- [Task directions]: Set down exactly the lines below between the line holding "- Adjust the" and the line holding "## Contributing", inclusive; no other line belongs in the answer.

- [Available records]:
+ + + + +

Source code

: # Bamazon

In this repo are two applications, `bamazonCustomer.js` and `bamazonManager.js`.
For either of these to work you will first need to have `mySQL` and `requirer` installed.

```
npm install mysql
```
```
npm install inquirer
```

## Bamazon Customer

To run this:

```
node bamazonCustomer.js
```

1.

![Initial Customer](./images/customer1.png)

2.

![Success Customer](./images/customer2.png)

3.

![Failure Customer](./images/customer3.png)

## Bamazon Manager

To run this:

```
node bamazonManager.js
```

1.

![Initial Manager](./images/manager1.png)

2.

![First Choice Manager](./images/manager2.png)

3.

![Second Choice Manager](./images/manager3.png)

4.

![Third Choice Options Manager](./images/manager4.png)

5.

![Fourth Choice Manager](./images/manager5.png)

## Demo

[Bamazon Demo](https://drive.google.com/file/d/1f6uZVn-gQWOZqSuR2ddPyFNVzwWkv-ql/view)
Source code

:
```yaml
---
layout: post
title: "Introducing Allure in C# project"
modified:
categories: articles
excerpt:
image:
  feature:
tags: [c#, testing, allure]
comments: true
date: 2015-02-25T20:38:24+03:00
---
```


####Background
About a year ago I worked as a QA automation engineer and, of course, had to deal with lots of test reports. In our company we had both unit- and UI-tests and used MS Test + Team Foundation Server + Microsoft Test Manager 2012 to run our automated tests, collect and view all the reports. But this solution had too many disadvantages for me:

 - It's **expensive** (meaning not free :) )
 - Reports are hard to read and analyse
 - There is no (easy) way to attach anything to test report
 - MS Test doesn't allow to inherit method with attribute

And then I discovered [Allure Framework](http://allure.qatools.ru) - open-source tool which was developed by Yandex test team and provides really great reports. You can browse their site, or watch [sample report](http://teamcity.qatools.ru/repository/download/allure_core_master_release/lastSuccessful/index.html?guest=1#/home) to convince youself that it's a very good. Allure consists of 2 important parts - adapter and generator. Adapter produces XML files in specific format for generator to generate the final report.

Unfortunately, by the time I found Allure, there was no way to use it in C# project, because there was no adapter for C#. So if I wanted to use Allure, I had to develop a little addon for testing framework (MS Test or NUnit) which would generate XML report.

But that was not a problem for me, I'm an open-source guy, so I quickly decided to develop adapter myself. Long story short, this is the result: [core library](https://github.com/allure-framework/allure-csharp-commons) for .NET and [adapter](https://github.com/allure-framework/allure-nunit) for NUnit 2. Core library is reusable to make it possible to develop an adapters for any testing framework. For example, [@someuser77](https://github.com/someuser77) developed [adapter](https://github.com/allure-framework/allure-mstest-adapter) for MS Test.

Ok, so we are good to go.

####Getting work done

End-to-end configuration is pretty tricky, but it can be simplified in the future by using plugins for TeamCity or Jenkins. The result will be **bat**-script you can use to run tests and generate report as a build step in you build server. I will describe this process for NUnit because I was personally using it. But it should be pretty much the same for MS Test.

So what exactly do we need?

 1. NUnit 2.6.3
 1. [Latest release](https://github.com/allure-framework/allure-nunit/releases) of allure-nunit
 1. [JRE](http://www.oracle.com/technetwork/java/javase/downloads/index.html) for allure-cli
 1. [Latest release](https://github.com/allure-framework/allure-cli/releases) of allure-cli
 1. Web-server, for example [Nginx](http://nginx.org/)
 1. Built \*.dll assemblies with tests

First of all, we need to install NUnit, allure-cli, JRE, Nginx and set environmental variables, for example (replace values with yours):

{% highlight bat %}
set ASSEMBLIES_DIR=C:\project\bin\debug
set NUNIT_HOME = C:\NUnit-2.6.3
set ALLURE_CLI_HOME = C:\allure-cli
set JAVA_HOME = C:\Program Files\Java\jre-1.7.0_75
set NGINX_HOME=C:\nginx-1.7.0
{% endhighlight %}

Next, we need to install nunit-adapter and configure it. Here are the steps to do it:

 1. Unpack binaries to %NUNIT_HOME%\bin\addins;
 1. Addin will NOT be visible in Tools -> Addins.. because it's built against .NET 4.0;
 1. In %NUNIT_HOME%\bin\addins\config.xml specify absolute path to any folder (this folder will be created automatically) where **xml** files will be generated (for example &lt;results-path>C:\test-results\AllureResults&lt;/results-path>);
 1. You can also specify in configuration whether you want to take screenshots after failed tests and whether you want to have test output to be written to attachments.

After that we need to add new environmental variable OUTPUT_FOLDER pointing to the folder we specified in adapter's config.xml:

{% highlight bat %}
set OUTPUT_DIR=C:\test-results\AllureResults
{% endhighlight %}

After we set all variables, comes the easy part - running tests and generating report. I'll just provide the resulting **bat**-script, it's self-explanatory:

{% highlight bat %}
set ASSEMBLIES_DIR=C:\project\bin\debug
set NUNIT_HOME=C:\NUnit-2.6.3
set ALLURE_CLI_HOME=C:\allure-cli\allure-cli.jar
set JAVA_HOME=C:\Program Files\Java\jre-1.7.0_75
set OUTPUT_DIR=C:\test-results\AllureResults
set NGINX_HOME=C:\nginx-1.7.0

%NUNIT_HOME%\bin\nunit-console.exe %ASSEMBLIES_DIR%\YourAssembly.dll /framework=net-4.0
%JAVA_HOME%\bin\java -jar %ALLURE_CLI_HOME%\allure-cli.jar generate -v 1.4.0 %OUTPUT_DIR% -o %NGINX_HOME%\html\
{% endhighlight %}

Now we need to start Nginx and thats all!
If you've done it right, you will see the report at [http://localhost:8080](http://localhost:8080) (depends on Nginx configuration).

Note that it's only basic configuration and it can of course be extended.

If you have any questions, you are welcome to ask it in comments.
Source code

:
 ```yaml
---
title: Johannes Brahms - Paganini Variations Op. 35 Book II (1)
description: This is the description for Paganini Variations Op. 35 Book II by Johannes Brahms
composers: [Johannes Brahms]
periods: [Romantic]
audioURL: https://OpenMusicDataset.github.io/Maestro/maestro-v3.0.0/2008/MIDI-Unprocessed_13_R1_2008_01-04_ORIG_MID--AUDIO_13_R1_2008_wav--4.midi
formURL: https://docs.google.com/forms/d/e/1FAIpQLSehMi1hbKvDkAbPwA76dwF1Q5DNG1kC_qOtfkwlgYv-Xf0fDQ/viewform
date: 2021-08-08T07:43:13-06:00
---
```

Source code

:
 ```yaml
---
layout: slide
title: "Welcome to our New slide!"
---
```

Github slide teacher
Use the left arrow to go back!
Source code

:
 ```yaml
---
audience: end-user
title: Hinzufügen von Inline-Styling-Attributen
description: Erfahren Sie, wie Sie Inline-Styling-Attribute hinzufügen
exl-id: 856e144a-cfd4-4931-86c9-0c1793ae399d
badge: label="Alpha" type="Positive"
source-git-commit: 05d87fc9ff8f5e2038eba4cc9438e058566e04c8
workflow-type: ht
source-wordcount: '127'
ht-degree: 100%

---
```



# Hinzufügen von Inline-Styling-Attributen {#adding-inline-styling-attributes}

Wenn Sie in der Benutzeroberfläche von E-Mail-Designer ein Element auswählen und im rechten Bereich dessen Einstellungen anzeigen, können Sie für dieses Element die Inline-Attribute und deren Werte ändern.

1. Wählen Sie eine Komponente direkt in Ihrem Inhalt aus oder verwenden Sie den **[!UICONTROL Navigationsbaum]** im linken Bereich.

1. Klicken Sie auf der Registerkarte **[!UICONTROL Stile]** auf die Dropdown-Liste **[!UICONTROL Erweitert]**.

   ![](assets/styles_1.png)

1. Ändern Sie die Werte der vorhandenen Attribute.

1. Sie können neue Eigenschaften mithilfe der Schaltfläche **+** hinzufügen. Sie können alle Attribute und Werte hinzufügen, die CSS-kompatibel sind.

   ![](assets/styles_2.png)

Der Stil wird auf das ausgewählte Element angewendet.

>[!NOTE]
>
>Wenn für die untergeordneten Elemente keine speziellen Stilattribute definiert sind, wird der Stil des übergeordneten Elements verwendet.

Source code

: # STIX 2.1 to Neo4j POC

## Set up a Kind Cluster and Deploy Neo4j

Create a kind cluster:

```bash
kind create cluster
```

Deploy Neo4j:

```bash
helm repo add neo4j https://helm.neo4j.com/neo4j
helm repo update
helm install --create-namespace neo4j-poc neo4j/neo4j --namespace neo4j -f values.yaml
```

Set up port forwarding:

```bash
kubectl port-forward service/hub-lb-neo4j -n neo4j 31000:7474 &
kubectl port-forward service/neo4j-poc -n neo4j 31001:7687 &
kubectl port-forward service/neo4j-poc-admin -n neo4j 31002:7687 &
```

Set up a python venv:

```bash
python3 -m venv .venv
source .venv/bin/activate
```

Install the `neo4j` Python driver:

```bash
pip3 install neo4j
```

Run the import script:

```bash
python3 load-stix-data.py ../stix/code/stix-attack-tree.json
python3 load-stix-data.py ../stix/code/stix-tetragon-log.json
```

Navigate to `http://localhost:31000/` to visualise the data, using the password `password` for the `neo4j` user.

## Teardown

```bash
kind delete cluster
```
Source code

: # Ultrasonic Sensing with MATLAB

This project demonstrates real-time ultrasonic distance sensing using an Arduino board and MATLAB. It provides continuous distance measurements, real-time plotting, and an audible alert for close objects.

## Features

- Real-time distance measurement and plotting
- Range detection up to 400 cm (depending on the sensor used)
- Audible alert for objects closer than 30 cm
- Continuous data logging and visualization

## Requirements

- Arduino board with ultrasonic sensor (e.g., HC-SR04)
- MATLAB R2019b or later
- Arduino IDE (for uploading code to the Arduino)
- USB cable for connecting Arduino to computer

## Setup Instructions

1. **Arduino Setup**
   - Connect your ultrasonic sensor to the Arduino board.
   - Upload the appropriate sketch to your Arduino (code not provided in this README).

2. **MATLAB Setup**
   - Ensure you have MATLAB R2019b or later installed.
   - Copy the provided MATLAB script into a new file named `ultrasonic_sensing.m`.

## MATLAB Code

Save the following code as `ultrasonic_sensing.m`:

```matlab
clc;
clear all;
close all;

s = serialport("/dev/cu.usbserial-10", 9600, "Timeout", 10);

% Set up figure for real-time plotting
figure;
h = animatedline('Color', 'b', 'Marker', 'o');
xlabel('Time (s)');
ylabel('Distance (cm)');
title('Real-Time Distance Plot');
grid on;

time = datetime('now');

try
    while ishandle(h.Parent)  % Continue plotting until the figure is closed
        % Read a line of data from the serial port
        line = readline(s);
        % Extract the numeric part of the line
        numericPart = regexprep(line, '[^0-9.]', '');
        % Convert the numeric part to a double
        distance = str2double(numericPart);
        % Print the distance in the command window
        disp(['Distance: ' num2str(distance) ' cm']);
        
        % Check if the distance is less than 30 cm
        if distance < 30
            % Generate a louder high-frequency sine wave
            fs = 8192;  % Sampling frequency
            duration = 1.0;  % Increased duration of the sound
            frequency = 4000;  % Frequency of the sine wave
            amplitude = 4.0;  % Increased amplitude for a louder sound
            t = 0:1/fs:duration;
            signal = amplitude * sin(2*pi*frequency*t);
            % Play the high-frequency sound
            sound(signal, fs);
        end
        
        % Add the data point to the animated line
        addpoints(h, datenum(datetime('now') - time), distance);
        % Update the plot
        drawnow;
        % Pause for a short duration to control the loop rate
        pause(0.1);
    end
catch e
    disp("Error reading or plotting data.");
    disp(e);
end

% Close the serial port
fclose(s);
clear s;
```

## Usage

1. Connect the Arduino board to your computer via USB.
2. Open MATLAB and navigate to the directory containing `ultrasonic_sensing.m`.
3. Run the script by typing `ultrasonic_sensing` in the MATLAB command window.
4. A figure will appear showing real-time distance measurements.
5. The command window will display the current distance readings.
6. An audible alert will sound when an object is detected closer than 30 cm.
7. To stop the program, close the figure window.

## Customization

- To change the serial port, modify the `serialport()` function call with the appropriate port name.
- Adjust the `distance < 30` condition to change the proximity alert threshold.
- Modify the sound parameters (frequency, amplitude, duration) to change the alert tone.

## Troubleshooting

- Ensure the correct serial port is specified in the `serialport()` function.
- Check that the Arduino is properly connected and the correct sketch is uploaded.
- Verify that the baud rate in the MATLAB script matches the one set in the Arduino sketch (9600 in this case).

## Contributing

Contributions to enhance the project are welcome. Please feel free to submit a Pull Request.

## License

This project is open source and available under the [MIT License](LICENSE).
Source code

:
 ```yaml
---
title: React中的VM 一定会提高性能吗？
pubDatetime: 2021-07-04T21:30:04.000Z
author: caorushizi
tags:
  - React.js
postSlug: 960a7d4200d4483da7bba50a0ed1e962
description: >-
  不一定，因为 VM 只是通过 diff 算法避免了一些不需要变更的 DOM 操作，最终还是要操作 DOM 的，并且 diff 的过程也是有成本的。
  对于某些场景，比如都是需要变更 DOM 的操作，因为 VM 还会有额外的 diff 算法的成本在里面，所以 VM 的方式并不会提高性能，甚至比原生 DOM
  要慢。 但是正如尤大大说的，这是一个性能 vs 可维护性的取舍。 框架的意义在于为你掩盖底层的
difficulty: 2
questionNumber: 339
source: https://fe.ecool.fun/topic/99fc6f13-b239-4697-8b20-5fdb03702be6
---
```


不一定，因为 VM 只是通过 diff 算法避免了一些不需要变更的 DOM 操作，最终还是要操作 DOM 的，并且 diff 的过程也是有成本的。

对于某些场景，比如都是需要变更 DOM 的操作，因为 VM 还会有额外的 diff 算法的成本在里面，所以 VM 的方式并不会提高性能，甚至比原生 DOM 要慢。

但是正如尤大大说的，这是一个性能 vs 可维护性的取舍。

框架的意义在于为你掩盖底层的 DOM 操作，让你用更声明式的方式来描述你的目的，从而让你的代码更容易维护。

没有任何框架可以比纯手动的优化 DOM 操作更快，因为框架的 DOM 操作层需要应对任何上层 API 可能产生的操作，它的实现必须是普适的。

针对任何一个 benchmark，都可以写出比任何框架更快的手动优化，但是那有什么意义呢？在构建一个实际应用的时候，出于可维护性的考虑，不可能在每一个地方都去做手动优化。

+ + + + +

- [Problem solution]:
- Adjust the `distance < 30` condition to change the proximity alert threshold.
- Modify the sound parameters (frequency, amplitude, duration) to change the alert tone.

## Troubleshooting

- Ensure the correct serial port is specified in the `serialport()` function.
- Check that the Arduino is properly connected and the correct sketch is uploaded.
- Verify that the baud rate in the MATLAB script matches the one set in the Arduino sketch (9600 in this case).

## Contributing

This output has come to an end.